$$f(x)=(x+1)e^{x^2}$$
Find the Taylor expansion up to order $4$ around $x_0=1$, and find an approximation of $f(\frac 1 2)$ with error less than $10^{-3}$.
I can take several derivatives and do it by hand, but I wonder if there is a way to use the well known expansion of $e^x$, which is valid everywhere but is centered in $0$.
Thanks!
Of course there is: first you have to rewrite all as a polynomial in $x-1$: \begin{align}f(x)&=(x+1)e^{x^2}\\&=((x-1)+2)e^{(x-1)^2}e^{2(x-1)}\cdot e^1\\ &=((x-1)+2)\sum\frac{(x-1)^{2n}}{n!}\cdot\sum\frac{2(x-1)^m}{m!}\cdot e\\ &=\sum a_n(x-1)^n\end{align} And now find the $a_n$... but honestly this might take more time than calculating the derivatives...
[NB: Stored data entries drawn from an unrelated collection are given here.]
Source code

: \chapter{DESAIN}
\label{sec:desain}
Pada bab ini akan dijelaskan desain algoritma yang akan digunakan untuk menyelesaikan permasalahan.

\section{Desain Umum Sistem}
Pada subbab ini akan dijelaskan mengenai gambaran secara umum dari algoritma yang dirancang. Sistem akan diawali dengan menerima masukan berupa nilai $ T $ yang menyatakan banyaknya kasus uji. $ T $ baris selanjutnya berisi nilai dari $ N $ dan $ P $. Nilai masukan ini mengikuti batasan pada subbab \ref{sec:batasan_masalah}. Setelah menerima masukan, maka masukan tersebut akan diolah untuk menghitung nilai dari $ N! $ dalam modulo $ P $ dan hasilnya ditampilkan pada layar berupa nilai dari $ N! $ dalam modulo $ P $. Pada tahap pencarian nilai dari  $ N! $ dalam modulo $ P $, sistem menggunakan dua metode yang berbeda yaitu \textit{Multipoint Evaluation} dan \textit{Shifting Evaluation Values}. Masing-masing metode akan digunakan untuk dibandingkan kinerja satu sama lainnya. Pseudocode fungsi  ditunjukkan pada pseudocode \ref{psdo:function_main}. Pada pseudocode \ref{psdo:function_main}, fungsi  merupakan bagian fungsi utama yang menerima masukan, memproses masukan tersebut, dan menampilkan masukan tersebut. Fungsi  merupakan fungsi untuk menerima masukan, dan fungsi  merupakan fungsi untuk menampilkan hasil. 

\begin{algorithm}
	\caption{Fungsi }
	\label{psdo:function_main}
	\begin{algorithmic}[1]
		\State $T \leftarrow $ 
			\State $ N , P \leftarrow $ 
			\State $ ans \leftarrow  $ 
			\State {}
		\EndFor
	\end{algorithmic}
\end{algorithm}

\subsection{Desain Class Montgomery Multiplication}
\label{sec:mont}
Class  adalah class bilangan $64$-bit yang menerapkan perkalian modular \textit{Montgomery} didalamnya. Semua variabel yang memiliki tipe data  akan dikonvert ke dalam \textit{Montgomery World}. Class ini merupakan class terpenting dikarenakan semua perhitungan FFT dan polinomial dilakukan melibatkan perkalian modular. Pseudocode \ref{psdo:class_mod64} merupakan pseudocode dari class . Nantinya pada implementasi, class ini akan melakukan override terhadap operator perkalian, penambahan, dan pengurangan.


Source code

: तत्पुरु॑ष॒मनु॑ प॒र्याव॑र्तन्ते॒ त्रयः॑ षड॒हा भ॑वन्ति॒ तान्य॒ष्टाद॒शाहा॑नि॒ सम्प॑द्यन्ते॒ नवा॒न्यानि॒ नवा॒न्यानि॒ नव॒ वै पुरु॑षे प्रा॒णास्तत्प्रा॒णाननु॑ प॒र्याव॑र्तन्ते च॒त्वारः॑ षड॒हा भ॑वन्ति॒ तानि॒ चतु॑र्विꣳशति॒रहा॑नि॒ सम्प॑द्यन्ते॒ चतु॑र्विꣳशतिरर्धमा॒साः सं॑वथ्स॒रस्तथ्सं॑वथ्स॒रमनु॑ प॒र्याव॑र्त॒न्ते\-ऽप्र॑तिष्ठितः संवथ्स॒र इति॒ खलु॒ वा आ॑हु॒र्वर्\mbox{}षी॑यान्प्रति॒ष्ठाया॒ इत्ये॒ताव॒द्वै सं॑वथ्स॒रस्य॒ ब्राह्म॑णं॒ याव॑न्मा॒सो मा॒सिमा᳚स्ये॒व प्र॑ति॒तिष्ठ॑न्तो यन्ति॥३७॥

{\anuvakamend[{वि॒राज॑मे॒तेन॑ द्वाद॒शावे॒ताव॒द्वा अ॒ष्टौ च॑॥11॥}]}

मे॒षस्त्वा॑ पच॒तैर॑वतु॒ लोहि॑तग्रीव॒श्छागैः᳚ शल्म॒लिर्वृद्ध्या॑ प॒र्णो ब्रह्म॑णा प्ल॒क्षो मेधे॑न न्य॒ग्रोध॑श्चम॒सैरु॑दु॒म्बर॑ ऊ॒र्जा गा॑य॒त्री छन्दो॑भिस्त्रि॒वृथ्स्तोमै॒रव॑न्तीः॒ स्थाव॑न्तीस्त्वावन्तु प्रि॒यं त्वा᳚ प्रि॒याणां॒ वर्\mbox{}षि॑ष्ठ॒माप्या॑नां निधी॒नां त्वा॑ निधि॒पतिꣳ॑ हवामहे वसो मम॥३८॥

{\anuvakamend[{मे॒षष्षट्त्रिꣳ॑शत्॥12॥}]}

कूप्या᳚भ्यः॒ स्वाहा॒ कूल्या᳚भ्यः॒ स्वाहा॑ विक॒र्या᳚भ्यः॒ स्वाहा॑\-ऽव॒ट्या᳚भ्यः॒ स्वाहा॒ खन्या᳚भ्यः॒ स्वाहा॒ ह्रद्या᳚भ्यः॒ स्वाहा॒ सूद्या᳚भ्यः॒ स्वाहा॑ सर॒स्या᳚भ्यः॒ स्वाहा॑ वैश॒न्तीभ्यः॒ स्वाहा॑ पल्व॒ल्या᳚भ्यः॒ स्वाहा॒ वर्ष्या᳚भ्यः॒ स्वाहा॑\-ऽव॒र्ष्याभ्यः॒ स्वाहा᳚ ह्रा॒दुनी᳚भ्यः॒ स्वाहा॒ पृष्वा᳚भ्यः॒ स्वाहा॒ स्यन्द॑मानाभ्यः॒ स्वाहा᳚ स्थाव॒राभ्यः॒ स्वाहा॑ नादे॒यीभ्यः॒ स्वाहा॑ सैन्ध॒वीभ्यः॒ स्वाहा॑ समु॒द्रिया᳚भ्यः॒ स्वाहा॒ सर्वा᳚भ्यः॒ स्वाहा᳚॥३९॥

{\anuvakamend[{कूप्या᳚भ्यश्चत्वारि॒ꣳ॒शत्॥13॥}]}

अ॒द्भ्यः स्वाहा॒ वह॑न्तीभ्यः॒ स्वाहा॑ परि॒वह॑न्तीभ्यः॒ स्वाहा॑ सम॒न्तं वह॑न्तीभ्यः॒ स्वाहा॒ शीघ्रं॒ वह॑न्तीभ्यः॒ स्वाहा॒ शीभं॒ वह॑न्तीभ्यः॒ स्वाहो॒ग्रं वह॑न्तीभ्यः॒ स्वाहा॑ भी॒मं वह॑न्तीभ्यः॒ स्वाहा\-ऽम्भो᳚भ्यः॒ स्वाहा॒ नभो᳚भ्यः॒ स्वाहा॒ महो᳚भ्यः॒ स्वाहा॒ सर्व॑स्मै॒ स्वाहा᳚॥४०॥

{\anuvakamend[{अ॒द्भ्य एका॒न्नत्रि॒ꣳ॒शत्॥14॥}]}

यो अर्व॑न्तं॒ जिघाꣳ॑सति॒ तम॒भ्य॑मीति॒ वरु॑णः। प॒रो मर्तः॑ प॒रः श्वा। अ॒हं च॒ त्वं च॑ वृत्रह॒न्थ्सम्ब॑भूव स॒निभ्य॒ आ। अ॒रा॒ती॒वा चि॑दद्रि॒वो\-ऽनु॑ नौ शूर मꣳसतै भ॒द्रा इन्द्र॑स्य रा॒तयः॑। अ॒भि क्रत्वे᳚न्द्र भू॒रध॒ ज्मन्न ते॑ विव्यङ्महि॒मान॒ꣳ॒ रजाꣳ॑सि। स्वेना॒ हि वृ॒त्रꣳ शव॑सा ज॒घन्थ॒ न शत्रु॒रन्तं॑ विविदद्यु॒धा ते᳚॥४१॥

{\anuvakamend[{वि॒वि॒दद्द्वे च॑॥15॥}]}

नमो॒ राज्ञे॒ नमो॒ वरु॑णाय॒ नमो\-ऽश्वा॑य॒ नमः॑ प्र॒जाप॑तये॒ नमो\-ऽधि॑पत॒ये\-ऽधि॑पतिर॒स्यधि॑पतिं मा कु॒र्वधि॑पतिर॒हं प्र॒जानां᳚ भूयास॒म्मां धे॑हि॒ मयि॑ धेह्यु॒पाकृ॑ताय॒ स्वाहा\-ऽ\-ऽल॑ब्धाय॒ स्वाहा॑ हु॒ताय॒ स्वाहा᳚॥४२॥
The other way (as Hamza pointed out) is to write \begin{align}f(x)&=(x+1)e^{x^2}=(x+1)\cdot\sum_n\frac{x^{2n}}{n!}\\ &=((x-1)+2)\cdot\sum_n\frac{((x-1)+1)^{2n}}{n!}\\ &=((x-1)+2)\cdot\sum_n\frac{\sum_k {2n\choose k}(x-1)^k}{n!}\end{align} Then change the order of summation to get again something of the form $\sum a_n(x-1)^n$